I can’t speak for Rand Paul, but for the libertarians I know, this is just wrong. Libertarians are not against all government. We are precisely “advocates of limited government.” Perhaps to the man who wrote the speeches in which a Republican president advocated a trillion dollars of new spending, the largest expansion of entitlements in 40 years, federal takeovers of education and marriage, presidential power to arrest and incarcerate American citizens without access to a lawyer or a judge, and two endless “nation-building” enterprises, the distinction between “limited government” and “anti-government” is hard to see. But it is real and important.


As I wrote in these columns last month (and in 1998):

A government is a set of institutions through which we adjudicate our disputes, defend our rights, and provide for certain common needs. It derives its authority, at some level and in some way, from the consent of the governed… What we want is a limited government that attends to its necessary and proper functions… Thus libertarians are not “anti-government.” Libertarians support limited, constitutional government — limited not just in size but, of far greater importance, in the scope of its powers.

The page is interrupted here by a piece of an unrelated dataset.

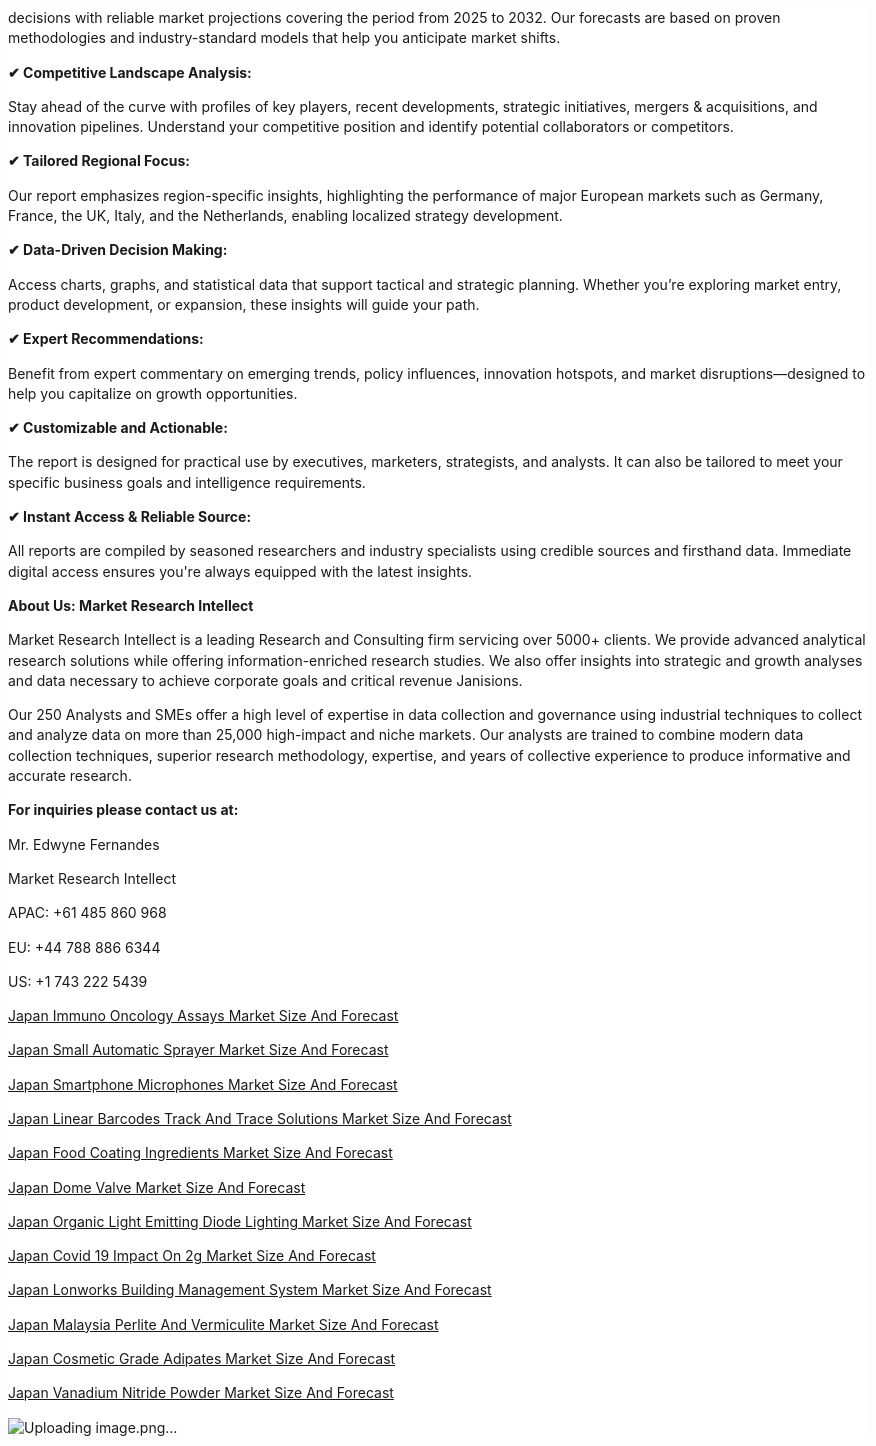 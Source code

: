 decisions with reliable market projections covering the period from 2025 to 2032. Our forecasts are based on proven methodologies and industry-standard models that help you anticipate market shifts.</p><p><strong>✔ Competitive Landscape Analysis:</strong></p><p>Stay ahead of the curve with profiles of key players, recent developments, strategic initiatives, mergers &amp; acquisitions, and innovation pipelines. Understand your competitive position and identify potential collaborators or competitors.</p><p><strong>✔ Tailored Regional Focus:</strong></p><p>Our report emphasizes region-specific insights, highlighting the performance of major European markets such as Germany, France, the UK, Italy, and the Netherlands, enabling localized strategy development.</p><p><strong>✔ Data-Driven Decision Making:</strong></p><p>Access charts, graphs, and statistical data that support tactical and strategic planning. Whether you&rsquo;re exploring market entry, product development, or expansion, these insights will guide your path.</p><p><strong>✔ Expert Recommendations:</strong></p><p>Benefit from expert commentary on emerging trends, policy influences, innovation hotspots, and market disruptions&mdash;designed to help you capitalize on growth opportunities.</p><p><strong>✔ Customizable and Actionable:</strong></p><p>The report is designed for practical use by executives, marketers, strategists, and analysts. It can also be tailored to meet your specific business goals and intelligence requirements.</p><p><strong>✔ Instant Access &amp; Reliable Source:</strong></p><p>All reports are compiled by seasoned researchers and industry specialists using credible sources and firsthand data. Immediate digital access ensures you're always equipped with the latest insights.</p><p><strong><span class="font-[700]">About Us: Market Research Intellect</span></strong></p><p><span class="">Market Research Intellect is a leading Research and Consulting firm servicing over 5000+ clients. We provide advanced analytical research solutions while offering information-enriched research studies.&nbsp;</span>We also offer insights into strategic and growth analyses and data necessary to achieve corporate goals and critical revenue Janisions.</p><p><span class="">Our 250 Analysts and SMEs offer a high level of expertise in data collection and governance using industrial techniques to collect and analyze data on more than 25,000 high-impact and niche markets. Our analysts are trained to combine modern data collection techniques, superior research methodology, expertise, and years of collective experience to produce informative and accurate research.</span></p><p><strong>For inquiries please contact us at:</strong></p><p>Mr. Edwyne Fernandes</p><p>Market Research Intellect</p><p>APAC: +61 485 860 968</p><p>EU: +44 788 886 6344</p><p>US: +1 743 222 5439</p><p><a href="https://github.com/Ankit19021994/Innocents-SP/blob/main/Immuno-Oncology-Assays-Market/Immuno-Oncology-Assays-Market.md">Japan Immuno Oncology Assays Market Size And Forecast</a></p><p><a href="https://github.com/Ankit19021994/Innocents-SP/blob/main/Small-Automatic-Sprayer-Market/Small-Automatic-Sprayer-Market.md">Japan Small Automatic Sprayer Market Size And Forecast</a></p><p><a href="https://github.com/Ankit19021994/Innocents-SP/blob/main/Smartphone-Microphones-Market/Smartphone-Microphones-Market.md">Japan Smartphone Microphones Market Size And Forecast</a></p><p><a href="https://github.com/Ankit19021994/Innocents-SP/blob/main/Linear-Barcodes-Track-And-Trace-Solutions-Market/Linear-Barcodes-Track-And-Trace-Solutions-Market.md">Japan Linear Barcodes Track And Trace Solutions Market Size And Forecast</a></p><p><a href="https://github.com/Ankit19021994/Innocents-SP/blob/main/Food-Coating-Ingredients-Market/Food-Coating-Ingredients-Market.md">Japan Food Coating Ingredients Market Size And Forecast</a></p><p><a href="https://github.com/Ankit19021994/Innocents-SP/blob/main/Dome-Valve-Market/Dome-Valve-Market.md">Japan Dome Valve Market Size And Forecast</a></p><p><a href="https://github.com/Ankit19021994/Innocents-SP/blob/main/Organic-Light-Emitting-Diode-Lighting-Market/Organic-Light-Emitting-Diode-Lighting-Market.md">Japan Organic Light Emitting Diode Lighting Market Size And Forecast</a></p><p><a href="https://github.com/Ankit19021994/Innocents-SP/blob/main/Covid-19-Impact-On-2g-Market/Covid-19-Impact-On-2g-Market.md">Japan Covid 19 Impact On 2g Market Size And Forecast</a></p><p><a href="https://github.com/Ankit19021994/Innocents-SP/blob/main/Lonworks-Building-Management-System-Market/Lonworks-Building-Management-System-Market.md">Japan Lonworks Building Management System Market Size And Forecast</a></p><p><a href="https://github.com/Ankit19021994/Innocents-SP/blob/main/Malaysia-Perlite-And-Vermiculite-Market/Malaysia-Perlite-And-Vermiculite-Market.md">Japan Malaysia Perlite And Vermiculite Market Size And Forecast</a></p><p><a href="https://github.com/Ankit19021994/Innocents-SP/blob/main/Cosmetic-Grade-Adipates-Market/Cosmetic-Grade-Adipates-Market.md">Japan Cosmetic Grade Adipates Market Size And Forecast</a></p><p><a href="https://github.com/Ankit19021994/Innocents-SP/blob/main/Vanadium-Nitride-Powder-Market/Vanadium-Nitride-Powder-Market.md">Japan Vanadium Nitride Powder Market Size And Forecast</a></p>
![Uploading image.png…]()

What does “anti-government” mean? We’re hearing about “anti-government” protests in Greece. But as George Will says, “Athens’ ‘anti-government mobs’ have been composed mostly of government employees going berserk about threats to their entitlements.” The anti-government protesters in Bangkok appear to be opposed to the current prime minister, protesting to bring back the former prime minister. And then there are the “anarchists” who protest government budget cuts. But none of those have anything to do with American libertarians.


Michael Gerson should withdraw his false charge and debate the role of government honestly with libertarians who believe in limited government and oppose the vast expansions of government that he provided the arguments for.